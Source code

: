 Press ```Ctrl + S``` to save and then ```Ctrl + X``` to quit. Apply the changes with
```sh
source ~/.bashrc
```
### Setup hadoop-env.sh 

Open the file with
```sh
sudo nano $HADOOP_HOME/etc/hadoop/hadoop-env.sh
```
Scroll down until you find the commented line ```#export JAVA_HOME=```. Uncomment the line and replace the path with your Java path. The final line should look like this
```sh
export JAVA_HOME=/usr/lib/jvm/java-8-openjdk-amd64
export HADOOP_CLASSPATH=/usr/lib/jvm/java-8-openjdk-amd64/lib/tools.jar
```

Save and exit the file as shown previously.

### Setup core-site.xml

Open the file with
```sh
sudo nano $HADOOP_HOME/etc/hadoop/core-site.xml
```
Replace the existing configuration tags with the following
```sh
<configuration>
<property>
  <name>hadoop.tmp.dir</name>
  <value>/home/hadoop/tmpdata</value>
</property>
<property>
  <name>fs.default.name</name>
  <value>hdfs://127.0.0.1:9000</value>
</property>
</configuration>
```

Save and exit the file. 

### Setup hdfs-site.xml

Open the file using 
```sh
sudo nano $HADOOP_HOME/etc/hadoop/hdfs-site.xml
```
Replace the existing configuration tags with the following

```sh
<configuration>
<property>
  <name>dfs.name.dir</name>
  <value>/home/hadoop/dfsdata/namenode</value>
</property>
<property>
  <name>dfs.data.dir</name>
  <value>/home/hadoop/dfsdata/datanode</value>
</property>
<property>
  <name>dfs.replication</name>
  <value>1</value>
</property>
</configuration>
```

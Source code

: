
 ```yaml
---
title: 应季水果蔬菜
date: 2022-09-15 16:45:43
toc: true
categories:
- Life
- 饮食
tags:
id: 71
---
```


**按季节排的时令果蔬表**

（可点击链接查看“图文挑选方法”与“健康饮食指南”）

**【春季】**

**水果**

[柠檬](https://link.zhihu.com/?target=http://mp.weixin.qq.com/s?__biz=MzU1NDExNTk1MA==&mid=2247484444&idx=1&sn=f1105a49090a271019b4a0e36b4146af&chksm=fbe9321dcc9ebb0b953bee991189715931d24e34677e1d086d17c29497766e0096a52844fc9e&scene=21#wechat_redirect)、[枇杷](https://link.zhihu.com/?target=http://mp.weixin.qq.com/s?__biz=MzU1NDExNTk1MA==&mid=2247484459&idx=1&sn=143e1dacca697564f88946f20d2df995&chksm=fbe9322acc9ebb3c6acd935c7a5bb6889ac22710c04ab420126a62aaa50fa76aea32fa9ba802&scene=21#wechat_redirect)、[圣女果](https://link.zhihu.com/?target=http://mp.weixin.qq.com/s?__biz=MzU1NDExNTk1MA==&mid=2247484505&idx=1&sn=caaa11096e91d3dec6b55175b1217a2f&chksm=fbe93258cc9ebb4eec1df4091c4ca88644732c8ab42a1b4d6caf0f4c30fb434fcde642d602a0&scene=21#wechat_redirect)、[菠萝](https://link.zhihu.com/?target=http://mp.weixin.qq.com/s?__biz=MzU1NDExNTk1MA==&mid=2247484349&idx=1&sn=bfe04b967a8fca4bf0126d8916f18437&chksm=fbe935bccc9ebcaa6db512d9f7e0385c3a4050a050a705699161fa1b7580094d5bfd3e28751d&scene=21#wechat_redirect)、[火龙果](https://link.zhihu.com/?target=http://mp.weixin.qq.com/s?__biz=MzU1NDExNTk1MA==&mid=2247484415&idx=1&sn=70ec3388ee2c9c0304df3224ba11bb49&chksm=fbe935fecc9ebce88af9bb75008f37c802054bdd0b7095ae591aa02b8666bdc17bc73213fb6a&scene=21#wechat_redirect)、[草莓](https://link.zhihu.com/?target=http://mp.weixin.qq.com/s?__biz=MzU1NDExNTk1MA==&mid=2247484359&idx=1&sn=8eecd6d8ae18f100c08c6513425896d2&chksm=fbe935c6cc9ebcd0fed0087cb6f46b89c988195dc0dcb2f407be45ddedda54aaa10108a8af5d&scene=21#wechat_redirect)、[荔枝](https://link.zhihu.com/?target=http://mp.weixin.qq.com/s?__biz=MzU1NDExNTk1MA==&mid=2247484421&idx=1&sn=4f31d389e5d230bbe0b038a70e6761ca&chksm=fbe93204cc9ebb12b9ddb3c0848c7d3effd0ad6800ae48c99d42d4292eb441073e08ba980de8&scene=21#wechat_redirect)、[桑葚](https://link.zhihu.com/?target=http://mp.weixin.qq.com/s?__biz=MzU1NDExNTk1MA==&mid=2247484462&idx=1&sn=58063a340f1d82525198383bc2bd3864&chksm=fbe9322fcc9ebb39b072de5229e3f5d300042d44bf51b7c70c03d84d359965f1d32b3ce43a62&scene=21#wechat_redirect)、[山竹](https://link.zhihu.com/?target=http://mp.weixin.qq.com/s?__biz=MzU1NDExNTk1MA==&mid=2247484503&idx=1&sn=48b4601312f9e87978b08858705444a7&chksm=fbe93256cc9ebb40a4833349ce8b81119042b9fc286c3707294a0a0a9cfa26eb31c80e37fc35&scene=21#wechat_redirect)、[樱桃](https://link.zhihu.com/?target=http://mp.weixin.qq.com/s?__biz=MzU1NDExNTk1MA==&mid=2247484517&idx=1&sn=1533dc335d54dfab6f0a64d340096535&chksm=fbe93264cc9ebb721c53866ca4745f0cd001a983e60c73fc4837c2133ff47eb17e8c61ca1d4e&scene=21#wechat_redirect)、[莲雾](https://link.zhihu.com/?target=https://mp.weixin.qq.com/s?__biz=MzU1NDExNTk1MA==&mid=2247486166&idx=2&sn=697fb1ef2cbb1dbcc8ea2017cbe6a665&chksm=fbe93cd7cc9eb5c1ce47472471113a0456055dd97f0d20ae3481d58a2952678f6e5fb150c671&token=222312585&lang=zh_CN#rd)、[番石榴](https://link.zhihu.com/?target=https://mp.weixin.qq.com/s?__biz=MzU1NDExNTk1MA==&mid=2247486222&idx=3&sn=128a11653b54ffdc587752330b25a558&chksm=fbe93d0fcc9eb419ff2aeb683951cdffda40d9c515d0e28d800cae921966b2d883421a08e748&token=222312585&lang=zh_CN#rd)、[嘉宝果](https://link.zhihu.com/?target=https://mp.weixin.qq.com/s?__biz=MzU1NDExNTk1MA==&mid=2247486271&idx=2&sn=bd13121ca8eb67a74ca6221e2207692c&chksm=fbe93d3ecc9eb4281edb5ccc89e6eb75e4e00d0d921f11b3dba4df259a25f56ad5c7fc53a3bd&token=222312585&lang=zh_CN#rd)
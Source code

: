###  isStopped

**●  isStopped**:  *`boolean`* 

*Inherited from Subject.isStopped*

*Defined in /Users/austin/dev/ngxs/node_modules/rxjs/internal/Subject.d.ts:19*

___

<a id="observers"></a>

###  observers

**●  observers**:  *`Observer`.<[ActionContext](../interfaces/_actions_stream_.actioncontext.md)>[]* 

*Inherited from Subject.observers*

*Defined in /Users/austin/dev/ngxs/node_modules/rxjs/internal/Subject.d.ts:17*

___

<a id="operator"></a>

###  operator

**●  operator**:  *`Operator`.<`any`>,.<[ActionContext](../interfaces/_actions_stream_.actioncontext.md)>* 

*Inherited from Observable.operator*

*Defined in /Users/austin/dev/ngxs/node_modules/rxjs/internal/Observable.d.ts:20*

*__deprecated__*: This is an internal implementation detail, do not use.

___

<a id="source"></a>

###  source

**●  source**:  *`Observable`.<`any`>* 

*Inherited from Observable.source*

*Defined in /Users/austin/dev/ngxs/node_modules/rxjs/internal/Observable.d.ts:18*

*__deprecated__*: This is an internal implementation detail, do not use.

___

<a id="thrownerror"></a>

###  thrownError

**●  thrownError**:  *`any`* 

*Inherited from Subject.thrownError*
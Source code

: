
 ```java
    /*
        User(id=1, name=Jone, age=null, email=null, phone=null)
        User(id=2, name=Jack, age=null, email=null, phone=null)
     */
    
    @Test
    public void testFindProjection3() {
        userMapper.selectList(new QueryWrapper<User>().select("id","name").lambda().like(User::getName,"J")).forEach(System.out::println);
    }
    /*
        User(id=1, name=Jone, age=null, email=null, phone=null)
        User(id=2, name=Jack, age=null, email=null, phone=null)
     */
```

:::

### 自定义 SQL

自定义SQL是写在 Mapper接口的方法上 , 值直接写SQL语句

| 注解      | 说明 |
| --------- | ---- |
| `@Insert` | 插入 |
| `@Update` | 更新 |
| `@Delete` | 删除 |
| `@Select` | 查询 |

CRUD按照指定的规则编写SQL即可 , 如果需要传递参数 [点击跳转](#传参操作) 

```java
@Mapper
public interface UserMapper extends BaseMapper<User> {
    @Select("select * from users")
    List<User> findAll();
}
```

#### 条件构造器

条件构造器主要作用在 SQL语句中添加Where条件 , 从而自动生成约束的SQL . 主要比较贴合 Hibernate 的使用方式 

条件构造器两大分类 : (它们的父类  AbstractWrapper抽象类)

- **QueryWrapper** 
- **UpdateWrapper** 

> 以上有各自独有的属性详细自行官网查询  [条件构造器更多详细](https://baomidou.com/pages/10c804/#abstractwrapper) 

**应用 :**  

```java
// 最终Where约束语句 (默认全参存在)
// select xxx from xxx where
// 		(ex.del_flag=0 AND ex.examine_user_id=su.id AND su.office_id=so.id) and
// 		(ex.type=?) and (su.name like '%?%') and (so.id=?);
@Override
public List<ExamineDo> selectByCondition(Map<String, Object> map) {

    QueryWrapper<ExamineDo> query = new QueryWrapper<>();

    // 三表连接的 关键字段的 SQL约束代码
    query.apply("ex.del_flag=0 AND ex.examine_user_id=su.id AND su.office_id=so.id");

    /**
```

☆ ☆ ☆

### What to work on
Whenever a line above has the word "Inherited" in it, copy that line.

### Task solution
*Inherited from Subject.isStopped*
*Inherited from Subject.observers*
*Inherited from Observable.operator*
*Inherited from Observable.source*
*Inherited from Subject.thrownError*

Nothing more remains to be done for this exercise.